I’ve been doing a lot of listening while I work. Scripture, Brene Brown, music, John Piper. My brain is literally aching at all the interweaving of relevant learning God implements into our lives as we seek Him, seek more, and desire to be the best versions of ourselves He created.
Learning about self talk, self worth, and continuing to present the best light I have forward no matter how hard the darkness tugs. And does it tug. Daily, hourly, always persistent to bring on shame, fear, guilt, worthlessness.
It is no coincidence that the combined lessons God culminated for me recently involve learning where my worth comes from, whose opinion really matters to me, and how to identify, combat, and diminish the pain in a healthier way. Of course it will take me a bit to figure it all out. I am learning to be okay with it being a slower process than I had hoped. I am learning to be okay with mistakes. Learning to look at myself with love, a tiny bit.
I am excited to pursue being the best human being I can be with the commission to endure a unique suffering in chronic illness, domestic violence, PTSD, depression, and anxiety. Getting comfortable with writing my book, for reals! Like, really putting a piece of me out there to be judged and examined and scoured. It is terrifying and it needs to be done. If I don’t allow the light of Christ to shine through my suffering, it would be for nothing.

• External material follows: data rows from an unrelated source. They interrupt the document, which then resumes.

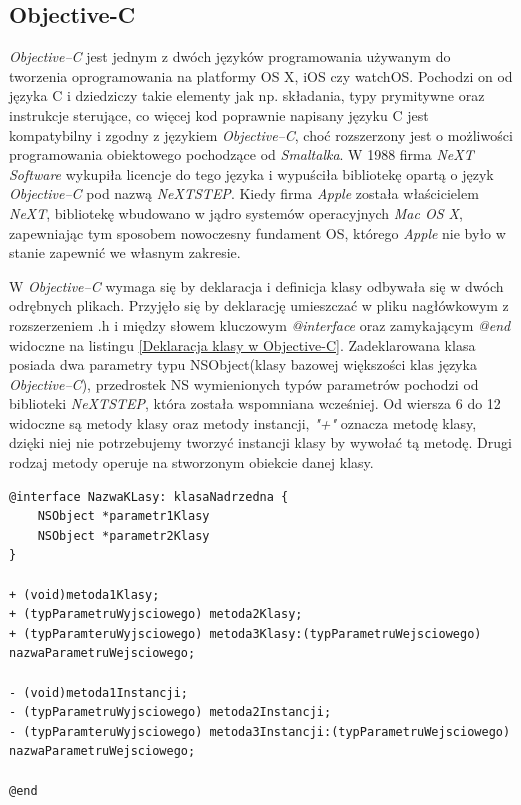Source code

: \documentclass{iiuwb}
\begin{document}
\subsection{Objective-C}
\textit{Objective--C} jest jednym z dwóch języków programowania używanym do tworzenia oprogramowania na platformy OS X, iOS czy watchOS. Pochodzi on od języka C i dziedziczy takie elementy jak np. składania, typy prymitywne oraz instrukcje sterujące, co więcej kod poprawnie napisany języku C jest kompatybilny i zgodny z językiem \textit{Objective--C}, choć rozszerzony jest o możliwości programowania obiektowego pochodzące od \textit{Smaltalka}.
W 1988 firma \textit{NeXT Software} wykupiła licencje do tego języka i wypuściła bibliotekę opartą o język \textit{Objective--C} pod nazwą \textit{NeXTSTEP}. Kiedy firma \textit{Apple} została właścicielem \textit{NeXT}, bibliotekę wbudowano w jądro systemów operacyjnych \textit{Mac OS X}, zapewniając tym sposobem nowoczesny fundament OS, którego \textit{Apple} nie było w stanie zapewnić we własnym zakresie.

W \textit{Objective--C} wymaga się by deklaracja i definicja klasy odbywała się w dwóch odrębnych plikach. Przyjęło się by deklarację umieszczać w pliku nagłówkowym z rozszerzeniem .h i między słowem kluczowym \textit{@interface} oraz zamykającym \textit{@end} widoczne na listingu \ref{Deklaracja klasy w Objective-C}. Zadeklarowana klasa posiada dwa parametry typu NSObject(klasy bazowej większości klas języka \textit{Objective--C}), przedrostek NS wymienionych typów parametrów pochodzi od biblioteki \textit{NeXTSTEP}, która została wspomniana wcześniej. Od wiersza 6 do 12 widoczne są metody klasy oraz metody instancji, \textit{"+"} oznacza metodę klasy, dzięki niej nie potrzebujemy tworzyć instancji klasy by wywołać tą metodę. Drugi rodzaj metody operuje na stworzonym obiekcie danej klasy.
\begin{lstlisting}[label=Deklaracja klasy w Objective-C, caption=Deklaracje klasy umieszczamy w pliku  \textit{.h}]
@interface NazwaKLasy: klasaNadrzedna {
	NSObject *parametr1Klasy
	NSObject *parametr2Klasy
}

+ (void)metoda1Klasy;
+ (typParametruWyjsciowego) metoda2Klasy;
+ (typParamteruWyjsciowego) metoda3Klasy:(typParametruWejsciowego) nazwaParametruWejsciowego;

- (void)metoda1Instancji;
- (typParametruWyjsciowego) metoda2Instancji;
- (typParamteruWyjsciowego) metoda3Instancji:(typParametruWejsciowego) nazwaParametruWejsciowego;

@end
\end{lstlisting}
\end{document}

There are hard days and hard moments when I forget my goal. I take my eyes off the prize, completely consumed by all the busy-ness of life, the family, the shop, drama, problems, and overwhelming pressure to keep going despite physical pain. It is these times I crumble big, take long breaks, and often rely on those who love me most to lift me back up.
I am thankful for the chance to share my story. I am thankful for the opportunity to have a safe place to write, breathe, feel, and share just what I need. Exhale.